REPÚBLICA DEMOCRÁTICA DE TIMOR-LESTE
Timor Sea Office
Office of the Prime Minister
April 23, 2004
DFAT Expert Supports East Timor's Maritime Rights
East Timor’s (Timor-Leste) right to establish a fair maritime boundary in the Timor Sea, and Australia’s obligation to negotiate in good faith and not deplete resources in disputed areas, have been supported by a key member of the Australian Government negotiating team that attended talks in Dili this week.
Mr Dean Bialek, an international law expert with the Department of Foreign Affairs and Trade (DFAT), strongly supported East Timor’s position in a written submission and testimony to a parliamentary committee, and in a refereed journal article. Mr Bialek made these points while working as a law lecturer at the University of Melbourne, but this week he was a member of the DFAT delegation that came to Dili for talks on maritime boundaries.
Mr Bialek has specific expertise in Timor Sea maritime law. He has published in prestigious international journals, and the Joint Standing Committee on Treaties (JSCOT) gave considerable weight to his submission and evidence when it reviewed the Timor Sea Treaty.
Mr Bialek strongly questions Australia’s reliance on the “natural prolongation”of its continental shelf. He wrote in his 2002 submission to JSCOT: “While the principle of natural prolongation remains valid at international law to support Australia’s claim of a shelf out to the Timor Trough, it is increasingly subject to the preference for a median line where there is less than 400 nm between opposite states”.
There have been 80 instances where the median line has been applied to resolving overlapping claims (when states are less than 400nm apart). The 1972 Australia-Indonesia Treaty is the only exception. That Treaty was concluded when international law in this area was in its infancy. Opinion is now almost universally in favour of the median line principle.
One of the most authoritative books on maritime boundaries states: “Geological and geomorphological factors are all but irrelevant, at least in the case of states opposite each other and less than 400 miles apart.” Churchill and Lowe (1999), The Law of the Sea, p190.
Australia has repeatedly stated that the lateral boundaries of the Joint Petroleum Development Area (JPDA) are appropriate as a permanent maritime boundary. This denies East Timor a greater share of Greater Sunrise, and the revenue from Laminaria-Corallina and Buffalo fields.
However, Mr Bialek stated in his JSCOT submission: “Australia should not regard the JPDA as reflecting lines suitable for a permanent delimitation of the continental shelf between East Timor and Australia. Nor should the JPDA be regarded as reflecting the limits of the area ‘under dispute’.”

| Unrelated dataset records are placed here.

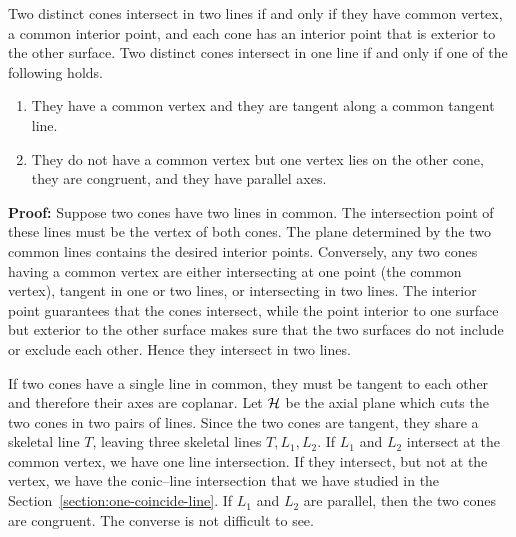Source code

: \begin{lemma}
\label{lemma:cone-cone-linear}
     Two distinct cones intersect in two lines if and only if they have
common vertex, a common interior point, and each cone has an interior point
that is exterior to the other surface.  Two distinct cones intersect in one
line if and only if one of the following holds.
\begin{enumerate}
     \item They have a common vertex and they are tangent along a common
          tangent line.
     \item They do not have a common vertex but one vertex lies on the other
          cone, they are congruent, and they
          have parallel axes.
\end{enumerate}
\end{lemma}
{\bf Proof:} Suppose two cones have two lines in common.  The intersection 
point of these lines must be the vertex of both cones.  The plane
determined by the two common lines contains the desired interior points.
Conversely, any two cones having a common vertex are either intersecting at
one point (the common vertex), tangent
in one or two lines, or intersecting in two lines.  The interior point 
guarantees that the cones intersect, while the point interior to one surface
but exterior to the other surface makes sure that the two surfaces do not 
include or exclude each other.  Hence they intersect in two lines.

     If two cones have a single line in common, they must be tangent to each 
other and therefore their axes are coplanar.  Let ${\cal H}$ be the axial
plane which cuts the two cones in two pairs of lines.  Since the two cones are
tangent, they share a skeletal line $T$, leaving three skeletal lines 
$T,L_1,L_2$.  If $L_1$ and $L_2$ intersect at the common vertex, we have one 
line intersection.  If they intersect, but not at the vertex, we have the 
conic--line intersection that we have studied in the 
Section~\ref{section:one-coincide-line}.  If $L_1$ and $L_2$
are parallel, then the two cones are congruent.  The converse is not difficult
to see.\ \ \ \QED

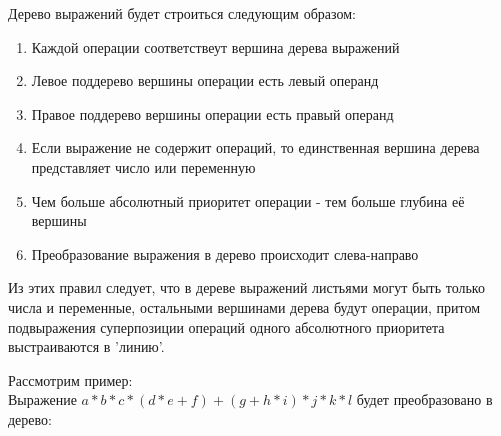 \documentclass[a4paper]{article}
\newcounter{i}
\begin{document}
\begin{enumerate}[label=\textbf{\arabic*}.]
{Дерево выражений будет строиться следующим образом:
\begin{enumerate}
    \item Каждой операции соответствеут вершина дерева выражений
    \item Левое поддерево вершины операции есть левый операнд
    \item Правое поддерево вершины операции есть правый операнд
    \item Если выражение не содержит операций, то единственная вершина дерева представляет число или переменную
    \item Чем больше абсолютный приоритет операции - тем больше глубина её вершины
    \item Преобразование выражения в дерево происходит слева-направо
\end{enumerate}

Из этих правил следует, что в дереве выражений листьями могут быть только числа и переменные, остальными вершинами 
дерева будут операции, притом подвыражения суперпозиции операций одного абсолютного приоритета выстраиваются в 'линию'.

Рассмотрим пример:\\
Выражение $a*b*c*(d*e+f)+(g+h*i)*j*k*l$ будет преобразовано в дерево:

\begin{center}
\end{center}}
\end{enumerate}
\end{document}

Australia cannot continue to delay the settlement of the Timor Sea boundaries. East Timor is one of the poorest countries in the world and it is losing $US1 million a day in tax revenue to Australia from three oil fields (Laminaria-Corallina and Bufallo) that lie twice as close to East Timor. East Timor has requested montly meetings to resolve the dispute expiditiously, but Australia says it only has the resources to meet twice a year. DFAT officials have told journalists the negotiations may take 30 years, which is very unfair for a country that desperately needs resources to address mass poverty and national reconstruction.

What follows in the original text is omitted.